Regarding not having the kids see grandparents. In my case, I guess I am fortunate that my N's love the victim attention as much if not more than the "I'm such a good grandma/great-grandma" attention. In fact, I think pity is my NM's very FAVORITE thing to have others bestow upon her. Her NM, however, I think moreso relishes everyone thinking she is perfect and loved more than any other grandmother/mother on the planet by her family. She plays the pity card a lot w/in the immediate family, but for the outside world, she craves the acknowledgment of being perfect and having the rest of the world think she is better then them. So, it's quite an embarrassment to her that neither of her grandchildren attended her 80th bday party recently. My brother who does live nearby (about 45 minutes) recv'd his first truly nasty lashing from my NM over that one...she was embarrassed and angry I guess because she couldn't deliver the goods to her mommy
dearest. She cannot be too nasty to my brother though because he's still her handy man! Yes, she calls and demands him to drive 45 minutes to lift this or move that. At any rate, I think the decision to go NC is a big enough one itself. I see it as if it's a situation that NC is the best solution for me, then I want no less for my child. I am coming from a place though where my NM offered me up as an object to her NM though so I am very sensitive about not objectifying my little one and making him some peace offering to someone who doesn't even have the capacity to care about him, or put his needs before her own. My husband and I have stated in our wills that there is to be no contact with my maternal family if something should happen to the both of us.

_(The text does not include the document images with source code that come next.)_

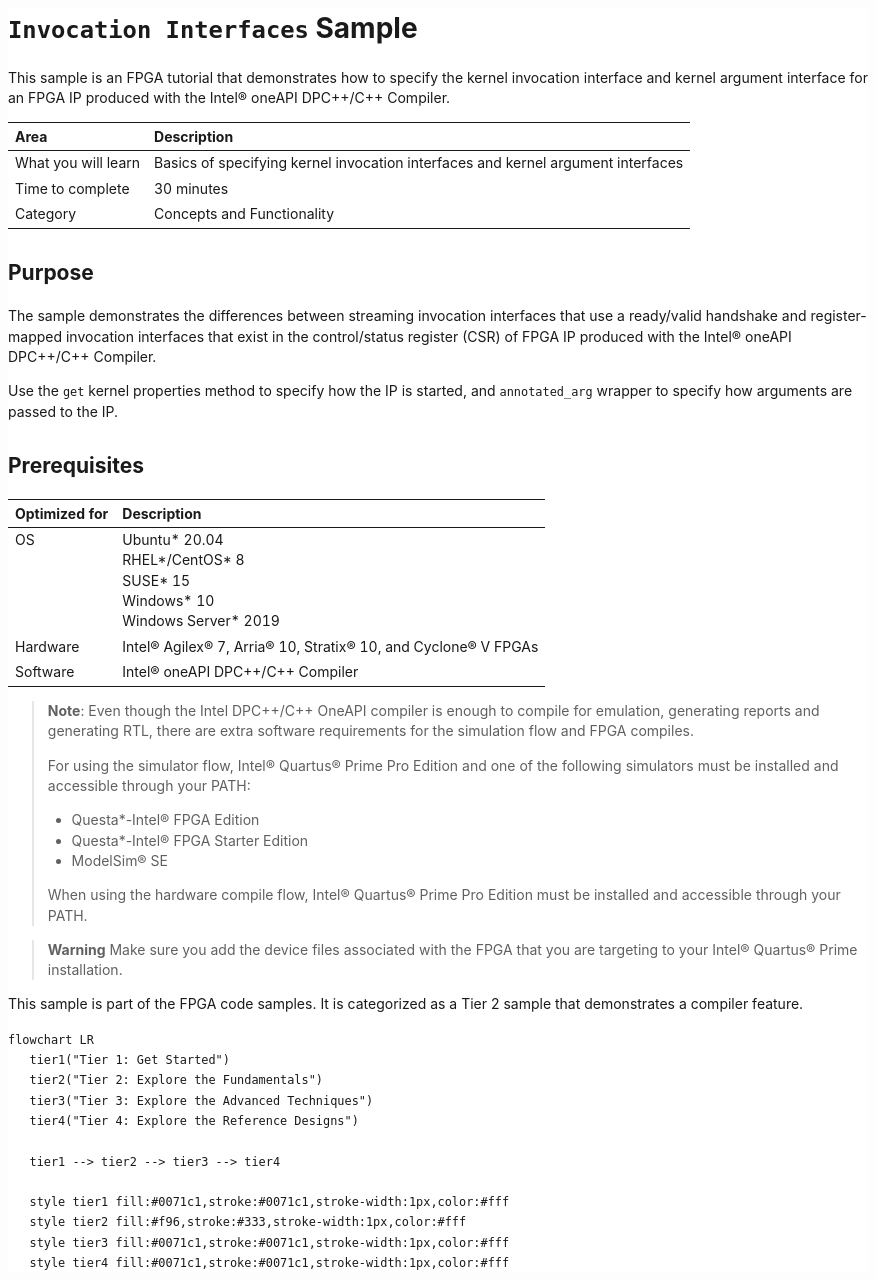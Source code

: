 # `Invocation Interfaces` Sample

This sample is an FPGA tutorial that demonstrates how to specify the kernel invocation interface and kernel argument interface for an FPGA IP produced with the Intel® oneAPI DPC++/C++ Compiler.

| Area                 | Description
|:--                   |:--
| What you will learn  | Basics of specifying kernel invocation interfaces and kernel argument interfaces
| Time to complete     | 30 minutes
| Category             | Concepts and Functionality

## Purpose

The sample demonstrates the differences between streaming invocation interfaces that use a ready/valid handshake and register-mapped invocation interfaces that exist in the control/status register (CSR) of FPGA IP produced with the Intel® oneAPI DPC++/C++ Compiler.

Use the `get` kernel properties method to specify how the IP is started, and `annotated_arg` wrapper to specify how arguments are passed to the IP.

## Prerequisites

| Optimized for        | Description
|:---                  |:---
| OS                   | Ubuntu* 20.04 <br> RHEL*/CentOS* 8 <br> SUSE* 15 <br> Windows* 10 <br> Windows Server* 2019
| Hardware             | Intel® Agilex® 7, Arria® 10, Stratix® 10, and Cyclone® V FPGAs
| Software             | Intel® oneAPI DPC++/C++ Compiler

> **Note**: Even though the Intel DPC++/C++ OneAPI compiler is enough to compile for emulation, generating reports and generating RTL, there are extra software requirements for the simulation flow and FPGA compiles.
>
> For using the simulator flow, Intel® Quartus® Prime Pro Edition and one of the following simulators must be installed and accessible through your PATH:
> - Questa*-Intel® FPGA Edition
> - Questa*-Intel® FPGA Starter Edition
> - ModelSim® SE
>
> When using the hardware compile flow, Intel® Quartus® Prime Pro Edition must be installed and accessible through your PATH.

> **Warning** Make sure you add the device files associated with the FPGA that you are targeting to your Intel® Quartus® Prime installation.

This sample is part of the FPGA code samples.
It is categorized as a Tier 2 sample that demonstrates a compiler feature.

```mermaid
flowchart LR
   tier1("Tier 1: Get Started")
   tier2("Tier 2: Explore the Fundamentals")
   tier3("Tier 3: Explore the Advanced Techniques")
   tier4("Tier 4: Explore the Reference Designs")

   tier1 --> tier2 --> tier3 --> tier4

   style tier1 fill:#0071c1,stroke:#0071c1,stroke-width:1px,color:#fff
   style tier2 fill:#f96,stroke:#333,stroke-width:1px,color:#fff
   style tier3 fill:#0071c1,stroke:#0071c1,stroke-width:1px,color:#fff
   style tier4 fill:#0071c1,stroke:#0071c1,stroke-width:1px,color:#fff
```
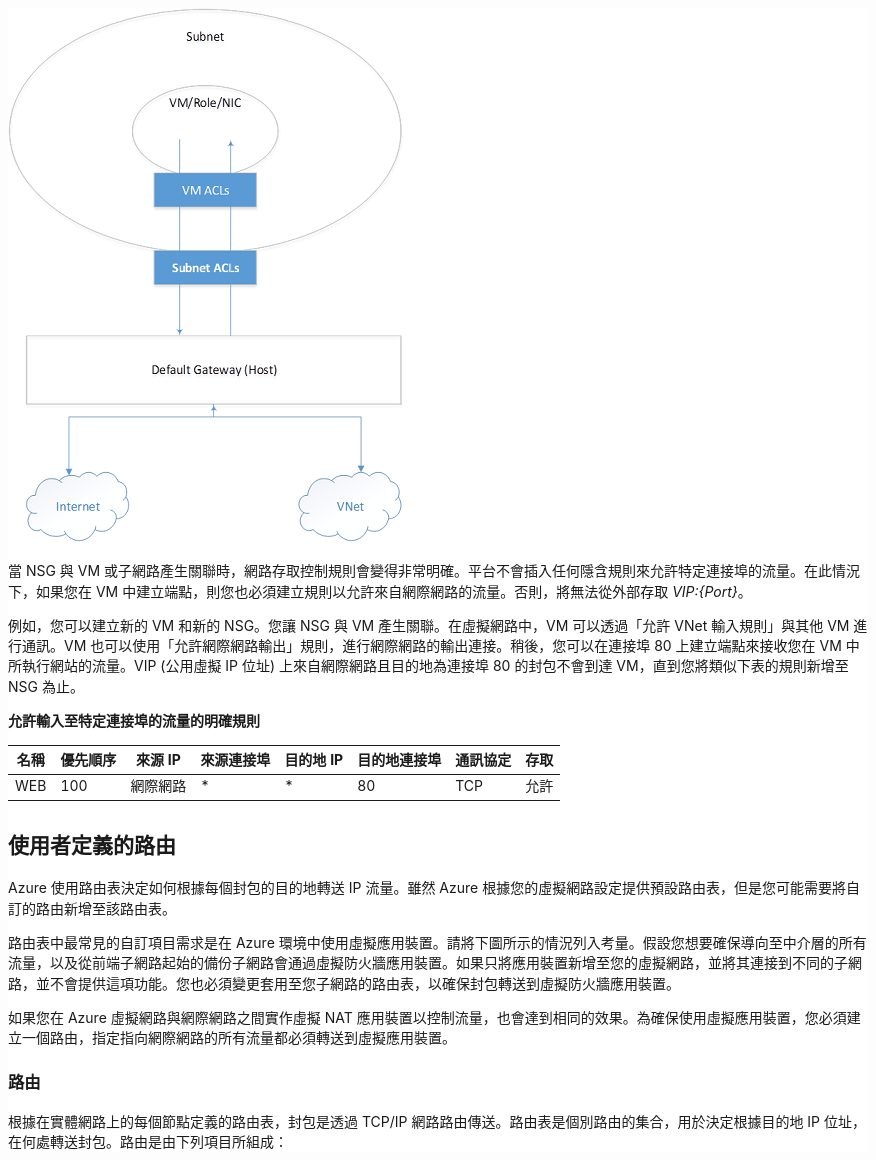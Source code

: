 ![讓 NSG 與子網路和 VM 產生關聯](./media/best-practices-resource-manager-security/nsg-subnet-vm.png)

當 NSG 與 VM 或子網路產生關聯時，網路存取控制規則會變得非常明確。平台不會插入任何隱含規則來允許特定連接埠的流量。在此情況下，如果您在 VM 中建立端點，則您也必須建立規則以允許來自網際網路的流量。否則，將無法從外部存取 *VIP:{Port}*。

例如，您可以建立新的 VM 和新的 NSG。您讓 NSG 與 VM 產生關聯。在虛擬網路中，VM 可以透過「允許 VNet 輸入規則」與其他 VM 進行通訊。VM 也可以使用「允許網際網路輸出」規則，進行網際網路的輸出連接。稍後，您可以在連接埠 80 上建立端點來接收您在 VM 中所執行網站的流量。VIP (公用虛擬 IP 位址) 上來自網際網路且目的地為連接埠 80 的封包不會到達 VM，直到您將類似下表的規則新增至 NSG 為止。

**允許輸入至特定連接埠的流量的明確規則**

名稱 |	優先順序 |	來源 IP |	來源連接埠 |	目的地 IP |	目的地連接埠 |	通訊協定 |	存取
--- | --- | --- | --- | --- | --- | --- | ---
WEB | 100 | 網際網路 | \* | \* | 80 | TCP | 允許

## 使用者定義的路由

Azure 使用路由表決定如何根據每個封包的目的地轉送 IP 流量。雖然 Azure 根據您的虛擬網路設定提供預設路由表，但是您可能需要將自訂的路由新增至該路由表。

路由表中最常見的自訂項目需求是在 Azure 環境中使用虛擬應用裝置。請將下圖所示的情況列入考量。假設您想要確保導向至中介層的所有流量，以及從前端子網路起始的備份子網路會通過虛擬防火牆應用裝置。如果只將應用裝置新增至您的虛擬網路，並將其連接到不同的子網路，並不會提供這項功能。您也必須變更套用至您子網路的路由表，以確保封包轉送到虛擬防火牆應用裝置。

如果您在 Azure 虛擬網路與網際網路之間實作虛擬 NAT 應用裝置以控制流量，也會達到相同的效果。為確保使用虛擬應用裝置，您必須建立一個路由，指定指向網際網路的所有流量都必須轉送到虛擬應用裝置。

### 路由

根據在實體網路上的每個節點定義的路由表，封包是透過 TCP/IP 網路路由傳送。路由表是個別路由的集合，用於決定根據目的地 IP 位址，在何處轉送封包。路由是由下列項目所組成：
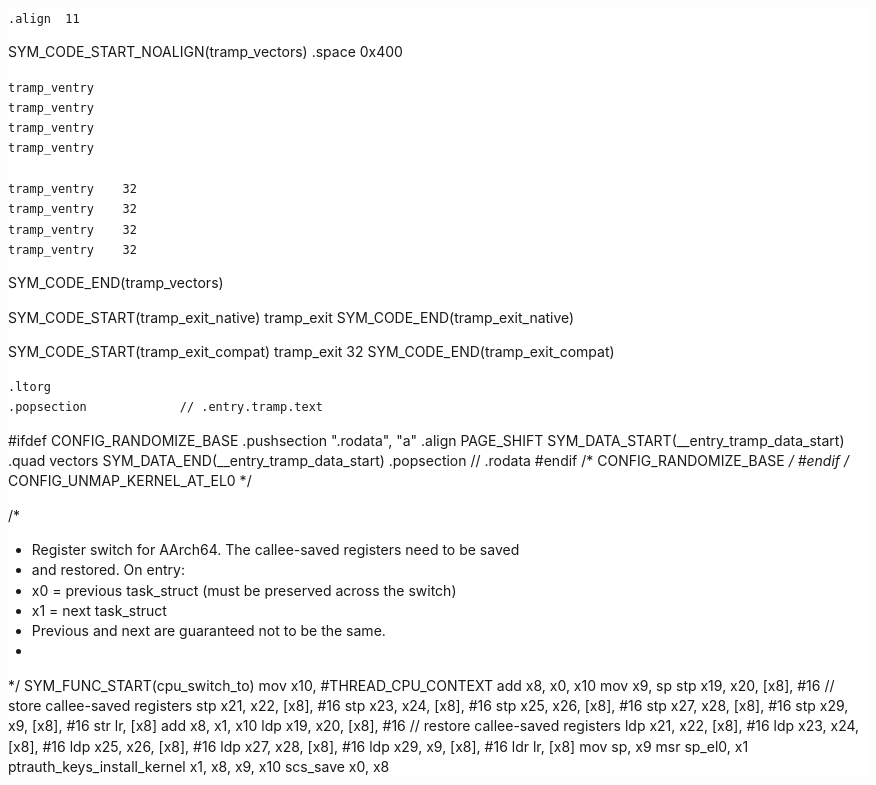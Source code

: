 	.align	11
SYM_CODE_START_NOALIGN(tramp_vectors)
	.space	0x400

	tramp_ventry
	tramp_ventry
	tramp_ventry
	tramp_ventry

	tramp_ventry	32
	tramp_ventry	32
	tramp_ventry	32
	tramp_ventry	32
SYM_CODE_END(tramp_vectors)

SYM_CODE_START(tramp_exit_native)
	tramp_exit
SYM_CODE_END(tramp_exit_native)

SYM_CODE_START(tramp_exit_compat)
	tramp_exit	32
SYM_CODE_END(tramp_exit_compat)

	.ltorg
	.popsection				// .entry.tramp.text
#ifdef CONFIG_RANDOMIZE_BASE
	.pushsection ".rodata", "a"
	.align PAGE_SHIFT
SYM_DATA_START(__entry_tramp_data_start)
	.quad	vectors
SYM_DATA_END(__entry_tramp_data_start)
	.popsection				// .rodata
#endif /* CONFIG_RANDOMIZE_BASE */
#endif /* CONFIG_UNMAP_KERNEL_AT_EL0 */

/*
 * Register switch for AArch64. The callee-saved registers need to be saved
 * and restored. On entry:
 *   x0 = previous task_struct (must be preserved across the switch)
 *   x1 = next task_struct
 * Previous and next are guaranteed not to be the same.
 *
 */
SYM_FUNC_START(cpu_switch_to)
	mov	x10, #THREAD_CPU_CONTEXT
	add	x8, x0, x10
	mov	x9, sp
	stp	x19, x20, [x8], #16		// store callee-saved registers
	stp	x21, x22, [x8], #16
	stp	x23, x24, [x8], #16
	stp	x25, x26, [x8], #16
	stp	x27, x28, [x8], #16
	stp	x29, x9, [x8], #16
	str	lr, [x8]
	add	x8, x1, x10
	ldp	x19, x20, [x8], #16		// restore callee-saved registers
	ldp	x21, x22, [x8], #16
	ldp	x23, x24, [x8], #16
	ldp	x25, x26, [x8], #16
	ldp	x27, x28, [x8], #16
	ldp	x29, x9, [x8], #16
	ldr	lr, [x8]
	mov	sp, x9
	msr	sp_el0, x1
	ptrauth_keys_install_kernel x1, x8, x9, x10
	scs_save x0, x8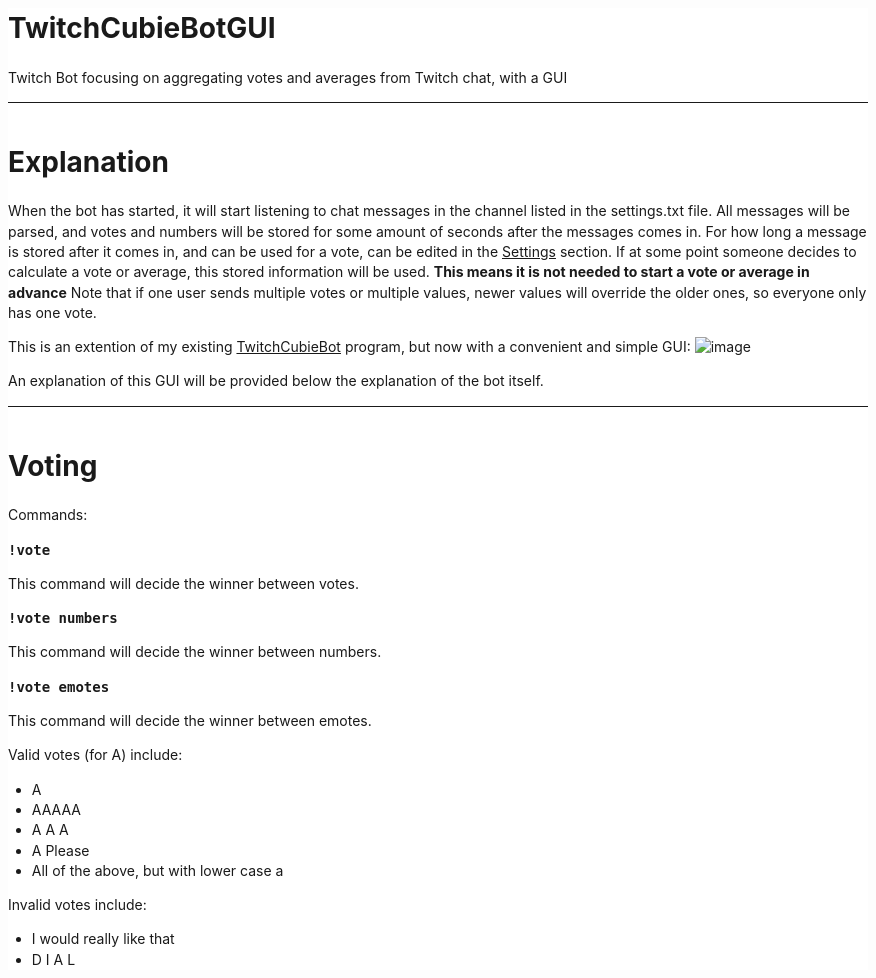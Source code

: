 # TwitchCubieBotGUI
Twitch Bot focusing on aggregating votes and averages from Twitch chat, with a GUI

---
# Explanation
When the bot has started, it will start listening to chat messages in the channel listed in the settings.txt file. All messages will be parsed, and votes and numbers will be stored for some amount of seconds after the messages comes in. For how long a message is stored after it comes in, and can be used for a vote, can be edited in the [Settings](https://github.com/CubieDev/TwitchCubieBotGUI#Settings) section.
If at some point someone decides to calculate a vote or average, this stored information will be used. <b>This means it is not needed to start a vote or average in advance</b> Note that if one user sends multiple votes or multiple values, newer values will override the older ones, so everyone only has one vote.

This is an extention of my existing [TwitchCubieBot](https://github.com/CubieDev/TwitchCubieBot) program, but now with a convenient and simple GUI:
![image](https://user-images.githubusercontent.com/37621491/59962273-5ec58200-94e3-11e9-9d85-3cb54c15f6f1.png)

An explanation of this GUI will be provided below the explanation of the bot itself. 

---
# Voting
Commands:
<pre>
<b>!vote</b>
</pre>
This command will decide the winner between votes.
<pre>
<b>!vote numbers</b>
</pre>
This command will decide the winner between numbers.
<pre>
<b>!vote emotes</b>
</pre>
This command will decide the winner between emotes.

Valid votes (for A) include:
* A
* AAAAA
* A A A
* A Please
* All of the above, but with lower case a

Invalid votes include:
* I would really like that
* D I A L
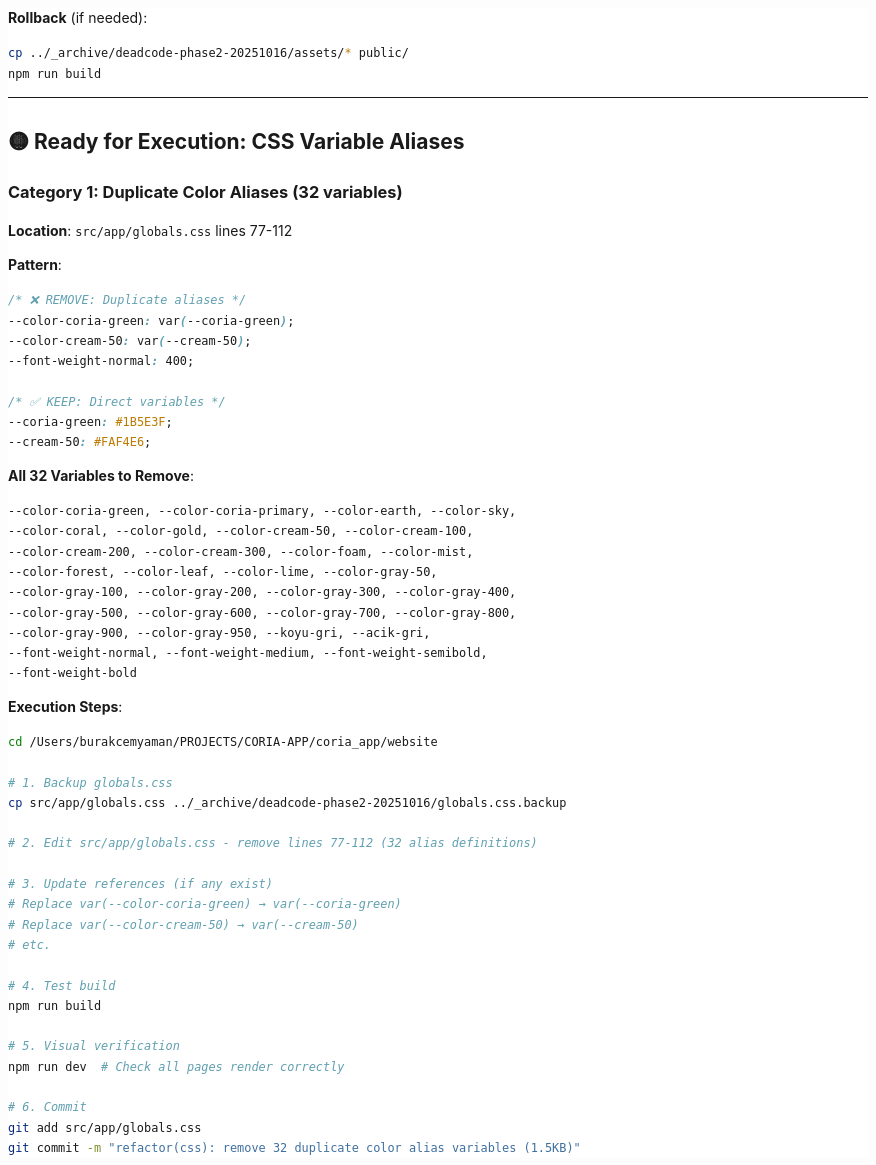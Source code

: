 **Rollback** (if needed):
```bash
cp ../_archive/deadcode-phase2-20251016/assets/* public/
npm run build
```

---

## 🟡 Ready for Execution: CSS Variable Aliases

### Category 1: Duplicate Color Aliases (32 variables)

**Location**: `src/app/globals.css` lines 77-112

**Pattern**:
```css
/* ❌ REMOVE: Duplicate aliases */
--color-coria-green: var(--coria-green);
--color-cream-50: var(--cream-50);
--font-weight-normal: 400;

/* ✅ KEEP: Direct variables */
--coria-green: #1B5E3F;
--cream-50: #FAF4E6;
```

**All 32 Variables to Remove**:
```
--color-coria-green, --color-coria-primary, --color-earth, --color-sky,
--color-coral, --color-gold, --color-cream-50, --color-cream-100,
--color-cream-200, --color-cream-300, --color-foam, --color-mist,
--color-forest, --color-leaf, --color-lime, --color-gray-50,
--color-gray-100, --color-gray-200, --color-gray-300, --color-gray-400,
--color-gray-500, --color-gray-600, --color-gray-700, --color-gray-800,
--color-gray-900, --color-gray-950, --koyu-gri, --acik-gri,
--font-weight-normal, --font-weight-medium, --font-weight-semibold,
--font-weight-bold
```

**Execution Steps**:
```bash
cd /Users/burakcemyaman/PROJECTS/CORIA-APP/coria_app/website

# 1. Backup globals.css
cp src/app/globals.css ../_archive/deadcode-phase2-20251016/globals.css.backup

# 2. Edit src/app/globals.css - remove lines 77-112 (32 alias definitions)

# 3. Update references (if any exist)
# Replace var(--color-coria-green) → var(--coria-green)
# Replace var(--color-cream-50) → var(--cream-50)
# etc.

# 4. Test build
npm run build

# 5. Visual verification
npm run dev  # Check all pages render correctly

# 6. Commit
git add src/app/globals.css
git commit -m "refactor(css): remove 32 duplicate color alias variables (1.5KB)"
```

I wish you much luck in dealing with your parents. I think it would be so much more difficult if I hadn't had the guidance/example of my dad growing up. My dad did not enable my NM, at least not in the traditional sense. My parents were like oil and water...very opposite and very disjointed. My dad worked very hard to provide for our family, and once I was older, had my license, wasn't home as much, etc. he really was not home much either. He would stop by his parents after work and work on cars with my grandpa until 11pm or later. So they didn't see each other much. When they did, they were either engaged in explosive arguments or not speaking to each other at all. Usually they argued about my mom's spending $ they didn't have, her calling in to work sick all the time and then lots of petty little stuff. Usually it would be sparked by something she was hiding from him, like purchases or debts, and him somehow finding out about them. As much as all the fighting was difficult to endure as a kid/teenager, I'm glad I was at least able to see at least one parent's disapproval of the other's actions rather than thinking what was going on was acceptable behavior. It still took me a long time to figure out, especially since when I was younger my NM had me convinced that my dad was the trouble maker...too strict, too particular, didn't want us to have any fun, etc. After he died, and also mostly after having a child of my own, I can see things much more clearly. My dad was making the tough decisions to make good responsible adults out of my brother and me. My NM was just trying to have the least amount of conflict b/c it wasn't pleasurable, plus it was way harder than doing the right thing. Responsibility is the biggest turn off of all things to my NM. Accountability is a very close second.